Tuesday, June 1, 2010

Mi Casa Es Su Casa

When I was a young hippie wannabe, I hitchhiked with a friend through Mexico and Central America to South America, where we planned to spend the winter and then go back up to Alaska to work again on the salmon fishing boats. Along the way, we stayed in modest (read dirt cheap) accommodations, sometimes in a home that rented rooms. These homes were in the shape of a square, with all the rooms opening onto a small, central courtyard.

I remember one place in particular. It was a hot afternoon in southern Mexico, and over in one corner of the courtyard there were several comfortable chairs in the shade. I went over and sat down with a book. A child came out of the nearest door and stared at me. I tried out some high school Spanish, and soon we were pointing at things and naming them in Spanish and English. A little later, some people who appeared to be his family came out and sat down, drinking some cool beverages, offering some to me. I stayed on for awhile, pleased to be mingling with the locals.

Let me make sure you have an accurate picture here. I was, at least at that moment, an unwashed, immodestly dressed, in full bloom flower child, hanging with this rather elegant, proper Mexican family, who did their best to make me feel welcome as they passed the heat of the day in this pleasant corner of the hacienda, while I pestered them with my tedious attempts to communicate.
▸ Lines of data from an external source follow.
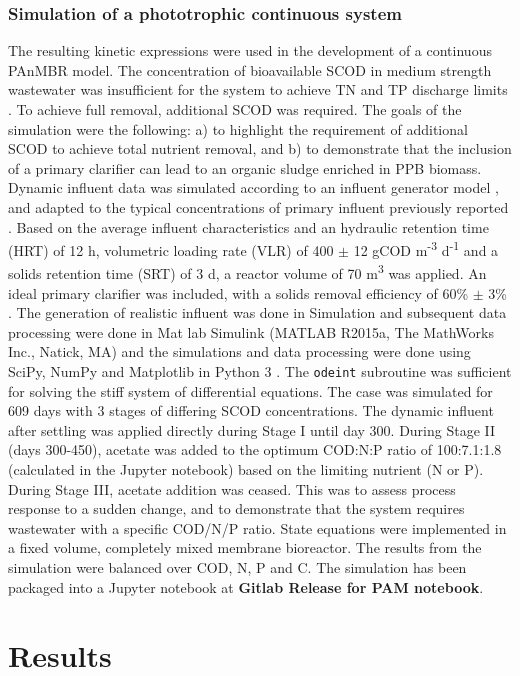 \subsubsection{Simulation of a phototrophic continuous system}
The resulting kinetic expressions were used in the development of a continuous PAnMBR model. The concentration of bioavailable SCOD in medium strength wastewater was insufficient for the system to achieve TN and TP discharge limits \cite{Hulsen2016}. To achieve full removal, additional SCOD was required. The goals of the simulation were the following: a) to highlight the requirement of additional SCOD to achieve total nutrient removal, and b) to demonstrate that the inclusion of a primary clarifier can lead to an organic sludge enriched in PPB biomass. Dynamic influent data was simulated according to an influent generator model \cite{Gernaey2011}, and adapted to the typical concentrations of primary influent previously reported \cite{Hulsen2014}. Based on the average influent characteristics and an hydraulic retention time (HRT) of 12 h, volumetric loading rate (VLR) of 400 $\pm$ 12 gCOD m\textsuperscript{-3} d\textsuperscript{-1} and a solids retention time (SRT) of 3 d, a reactor volume of 70 m\textsuperscript{3} was applied. An ideal primary clarifier was included, with a solids removal efficiency of 60\% $\pm$ 3\% \cite{Tchobanoglous}. The generation of realistic influent was done in Simulation and subsequent data processing were done in Mat
lab Simulink (MATLAB R2015a, The MathWorks Inc., Natick, MA) and the simulations and data processing were done using SciPy, NumPy and Matplotlib in Python 3 \cite{Scipy2001, NumPy2011, Hunter2007a}. The \texttt{odeint} subroutine was sufficient for solving the stiff system of differential equations. The case was simulated for 609 days with 3 stages of differing SCOD concentrations. The dynamic influent after settling was applied directly during Stage I until day
300. During Stage II (days 300-450), acetate was added to the optimum COD:N:P ratio of 100:7.1:1.8 (calculated in the Jupyter notebook) based on the limiting nutrient (N or P). During Stage III, acetate addition was ceased. This was to assess process response to a sudden change, and to demonstrate that the system requires wastewater with a specific COD/N/P ratio. State equations were implemented in a fixed volume, completely mixed membrane bioreactor. The results from the simulation were balanced over COD, N, P and C. The simulation has been packaged into a Jupyter notebook at \textbf{Gitlab Release for PAM notebook}.


\section{Results}

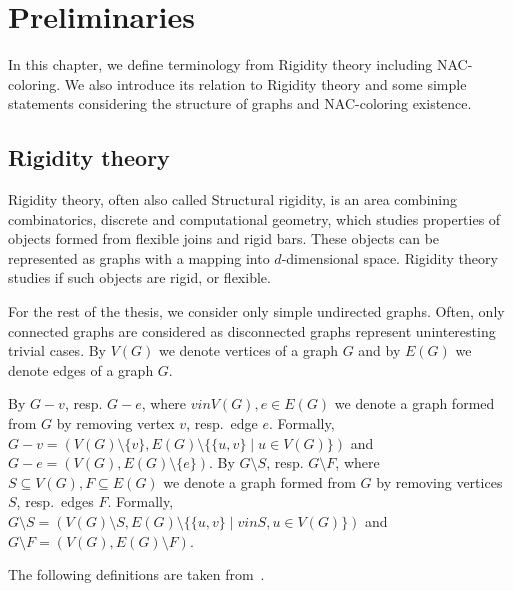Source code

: 
\chapter{Preliminaries}%
\label{chapter:preliminaries}

\begin{chapterabstract}

	In this chapter, we define terminology from Rigidity theory including NAC-coloring.
	We also introduce its relation to Rigidity theory and
	some simple statements considering
	the structure of graphs and NAC-coloring existence.

\end{chapterabstract}

\section{Rigidity theory}

Rigidity theory, often also called Structural rigidity,
is an area combining combinatorics, discrete and computational geometry,
which studies properties of objects formed from flexible joins and rigid bars.
These objects can be represented as graphs with
a mapping into \( d \)-dimensional space.
Rigidity theory studies if such objects are rigid, or flexible.

For the rest of the thesis,
we consider only simple undirected graphs.
Often, only connected graphs are considered as disconnected graphs
represent uninteresting trivial cases.
By \( V(G) \) we denote vertices of a graph \( G \) and
by \( E(G) \) we denote edges of a graph \( G \).

By \( G - v \), resp. \( G - e \),
where \( v in V(G), e \in E(G) \) we denote a graph
formed from \( G \) by removing vertex \( v \), resp.\ edge \( e \).
Formally,
\( G - v = (V(G) \setminus \{v\}, E(G) \setminus \{\{u, v\} \mid u \in V(G)\}) \)
and \( G - e = (V(G), E(G) \setminus \{e\}) \).
By \( G \setminus S \), resp. \( G \setminus F \),
where \( S \subseteq V(G), F \subseteq E(G) \) we denote a graph
formed from \( G \) by removing vertices \( S \), resp.\ edges \( F \).
Formally,
\( G \setminus S = (V(G) \setminus S, E(G) \setminus \{\{u, v\} \mid v in S, u \in V(G)\}) \)
and \( G \setminus F = (V(G), E(G) \setminus F) \).

The following definitions are taken from~\cite{np_complete,my_paper}.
Later that evening, one of the other guests, a more experienced traveler than I, took me aside and told me that I had been sitting with the owners of the home on their private patio. That trip was long ago and I have many memories of it, but none that taught me as much as that family, who, instead of shooing me away so that they could enjoy their afternoon siesta, graciously treated me as an honored guest.